# [Work order]
In the listing below, find each line holding "equation" and copy it.
---*---
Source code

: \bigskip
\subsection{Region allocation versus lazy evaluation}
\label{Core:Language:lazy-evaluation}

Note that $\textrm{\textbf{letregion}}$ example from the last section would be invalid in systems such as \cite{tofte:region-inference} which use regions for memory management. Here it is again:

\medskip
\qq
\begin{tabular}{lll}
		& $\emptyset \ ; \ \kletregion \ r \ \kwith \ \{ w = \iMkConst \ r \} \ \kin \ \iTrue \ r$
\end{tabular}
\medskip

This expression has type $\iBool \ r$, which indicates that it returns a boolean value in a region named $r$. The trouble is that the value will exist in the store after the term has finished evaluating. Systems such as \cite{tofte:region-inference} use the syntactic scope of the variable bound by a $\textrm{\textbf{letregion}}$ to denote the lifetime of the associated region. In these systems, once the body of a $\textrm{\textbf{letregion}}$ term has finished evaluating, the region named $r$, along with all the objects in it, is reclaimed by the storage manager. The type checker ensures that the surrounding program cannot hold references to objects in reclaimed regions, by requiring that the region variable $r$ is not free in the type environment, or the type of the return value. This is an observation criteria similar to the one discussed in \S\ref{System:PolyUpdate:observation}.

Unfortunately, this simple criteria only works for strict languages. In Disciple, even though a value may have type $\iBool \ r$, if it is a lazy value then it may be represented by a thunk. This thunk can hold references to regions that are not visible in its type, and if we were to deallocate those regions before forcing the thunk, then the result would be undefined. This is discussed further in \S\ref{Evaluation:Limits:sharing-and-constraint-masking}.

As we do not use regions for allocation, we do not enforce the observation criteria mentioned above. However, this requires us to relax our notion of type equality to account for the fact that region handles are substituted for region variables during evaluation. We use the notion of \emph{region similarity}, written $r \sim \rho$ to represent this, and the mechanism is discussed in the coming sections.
---*---
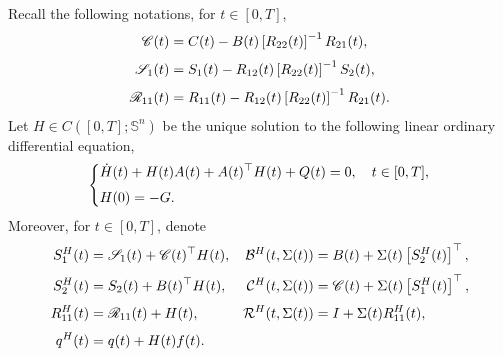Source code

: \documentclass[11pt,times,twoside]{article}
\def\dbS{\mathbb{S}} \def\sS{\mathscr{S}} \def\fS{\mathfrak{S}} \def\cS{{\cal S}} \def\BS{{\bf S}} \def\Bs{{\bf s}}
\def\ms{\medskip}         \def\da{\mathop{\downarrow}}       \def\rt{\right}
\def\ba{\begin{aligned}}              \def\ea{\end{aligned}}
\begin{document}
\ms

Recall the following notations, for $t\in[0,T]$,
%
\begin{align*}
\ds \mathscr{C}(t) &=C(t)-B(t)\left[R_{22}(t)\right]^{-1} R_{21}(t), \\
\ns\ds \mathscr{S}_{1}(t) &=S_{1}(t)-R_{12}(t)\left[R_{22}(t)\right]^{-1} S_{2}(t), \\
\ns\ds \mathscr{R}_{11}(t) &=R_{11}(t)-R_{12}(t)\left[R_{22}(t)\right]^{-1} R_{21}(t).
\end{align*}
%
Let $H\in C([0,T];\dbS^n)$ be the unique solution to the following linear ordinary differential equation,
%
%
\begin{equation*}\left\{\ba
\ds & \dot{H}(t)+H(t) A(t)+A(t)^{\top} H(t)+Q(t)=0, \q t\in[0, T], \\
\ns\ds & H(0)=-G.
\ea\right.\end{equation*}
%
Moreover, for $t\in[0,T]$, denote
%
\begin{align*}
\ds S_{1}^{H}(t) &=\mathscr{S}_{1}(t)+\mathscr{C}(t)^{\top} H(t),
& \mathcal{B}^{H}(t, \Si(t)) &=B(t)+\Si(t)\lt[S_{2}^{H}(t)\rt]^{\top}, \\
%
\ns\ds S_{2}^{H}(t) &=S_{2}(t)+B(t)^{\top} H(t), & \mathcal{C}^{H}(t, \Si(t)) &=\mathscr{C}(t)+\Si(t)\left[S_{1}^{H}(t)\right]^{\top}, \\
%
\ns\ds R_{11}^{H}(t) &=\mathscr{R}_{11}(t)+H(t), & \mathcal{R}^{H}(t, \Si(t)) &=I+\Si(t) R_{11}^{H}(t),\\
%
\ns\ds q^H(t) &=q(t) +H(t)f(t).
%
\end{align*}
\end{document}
---*---
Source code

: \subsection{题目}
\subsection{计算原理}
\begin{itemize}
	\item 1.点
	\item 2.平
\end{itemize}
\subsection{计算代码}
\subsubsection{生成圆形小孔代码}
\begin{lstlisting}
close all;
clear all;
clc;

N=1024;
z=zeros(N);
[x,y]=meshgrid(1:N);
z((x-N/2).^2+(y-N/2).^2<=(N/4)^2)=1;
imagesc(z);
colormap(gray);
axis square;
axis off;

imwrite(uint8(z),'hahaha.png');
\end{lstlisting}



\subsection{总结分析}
---*---
# [Answer box]
Let $H\in C([0,T];\dbS^n)$ be the unique solution to the following linear ordinary differential equation,
\begin{equation*}\left\{\ba
\ea\right.\end{equation*}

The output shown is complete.